The panels are two-and-a-half thousand years old, and the story they tell is nearly over. In Africa, the lion’s numbers have declined sharply in the past decade, to as low as 23,000. The tiger is near extinction. Earlier this year, a mountain lion walked 1,800 miles from the Black Hills of South Dakota to the East Coast — one of the world’s longest recorded journey by a land mammal — only to be killed by a sport utility vehicle near Milford, Connecticut, 50 miles from New York City.

Just as the world’s lions, tigers, and bears are disappearing worldwide, a scientific consensus is emerging that they are critical to ecosystem function, exerting control over smaller predators, prey, and the plant world. Studies  of predation — a so-called “top-down” force in nature — have always run a weak second to ecology’s traditional focus, which holds that the foundation of life springs from bottom-up processes enabled by plants capturing energy from the sun. While no one disputes the importance of photosynthesis and nutrient cycling, experts on predation have become increasingly convinced that ecosystems are ruled from the top.Beginning with aquatic experiments, they have amassed considerable evidence of damage done to food chains by predator removal and have extended such studies to land: Predation may be as consequential, if not more so, than bottom-up forces.
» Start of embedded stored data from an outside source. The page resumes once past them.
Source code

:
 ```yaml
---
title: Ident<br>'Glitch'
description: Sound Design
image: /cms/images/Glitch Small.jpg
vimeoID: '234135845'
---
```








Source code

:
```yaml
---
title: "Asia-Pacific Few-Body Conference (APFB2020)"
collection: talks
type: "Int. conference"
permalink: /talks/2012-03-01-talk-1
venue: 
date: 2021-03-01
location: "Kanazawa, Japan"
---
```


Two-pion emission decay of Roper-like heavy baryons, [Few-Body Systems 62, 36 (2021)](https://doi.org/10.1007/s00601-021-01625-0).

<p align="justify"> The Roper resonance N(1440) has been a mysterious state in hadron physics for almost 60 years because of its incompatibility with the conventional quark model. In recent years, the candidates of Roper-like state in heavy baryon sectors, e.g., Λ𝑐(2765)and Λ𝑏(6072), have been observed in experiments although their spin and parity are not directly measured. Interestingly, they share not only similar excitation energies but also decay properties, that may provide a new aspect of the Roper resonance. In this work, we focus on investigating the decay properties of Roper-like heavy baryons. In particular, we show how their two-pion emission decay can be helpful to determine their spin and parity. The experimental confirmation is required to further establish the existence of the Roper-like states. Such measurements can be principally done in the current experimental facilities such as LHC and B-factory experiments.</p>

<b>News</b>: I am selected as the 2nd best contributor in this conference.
With a comprehensive new book (Trophic Cascades) and a major Science review published this summer, these specialists present the case that our persecution of predators menaces the marine and terrestrial ecosystems that produce food, hold human and zoonotic diseases in abeyance, and stabilize climate.

Using such terms as “deep anxiety” and “grave concern” to signal their alarm, the authors contend that the loss of large animals, and apex predators in particular, constitutes humanity’s “most pervasive influence” on the environment. It amounts, they argue, to a “global decapitation” of the systems that support life on Earth.

These are hardly new ideas: Both publications catalogue decades of work examining the power of predators. Charles Elton, an Oxford ecologist, first conceptualized food webs in the 1920s, speculating that wolf removal would unleash hordes of deer, a notion that weighed on Aldo Leopold’s mind as he compared the consequences of wolf-extirpation in German forests to still-thriving, intact systems in Mexico’s Sierra Madre Mountains. 

These insights gave rise to the 1960s “green world” hypothesis, which held that plants prevail because predators hold herbivores in check. Profound food chain effects — caused by adding or removing top species — are now known as “trophic cascades.” In a classic 1966 experiment, biologist Robert Paine removed the purple seastar, Pisaster ochraceus — a voracious mussel-feeder — from an area of coastline in Washington state. Their predator gone, mussels sprouted like corn in Kansas, crowding out algae, chitons, and limpets, replacing biodiversity with monoculture.

Corroborating evidence multiplied. Less than a decade after Pisaster, marine ecologists James Estes and John Palmisano reached the astonishing and widely reported conclusion that hunting of sea otters had caused the collapse of kelp forests around the Aleutian Islands. While the cat was away, the prey (sea urchins) stripped the larder bare. When otters returned, they regulated urchins, allowing “luxuriant” regrowth of biodiverse kelp communities. Around islands farther out to sea, where the mammals had not reestablished themselves, “urchin barrens” remained.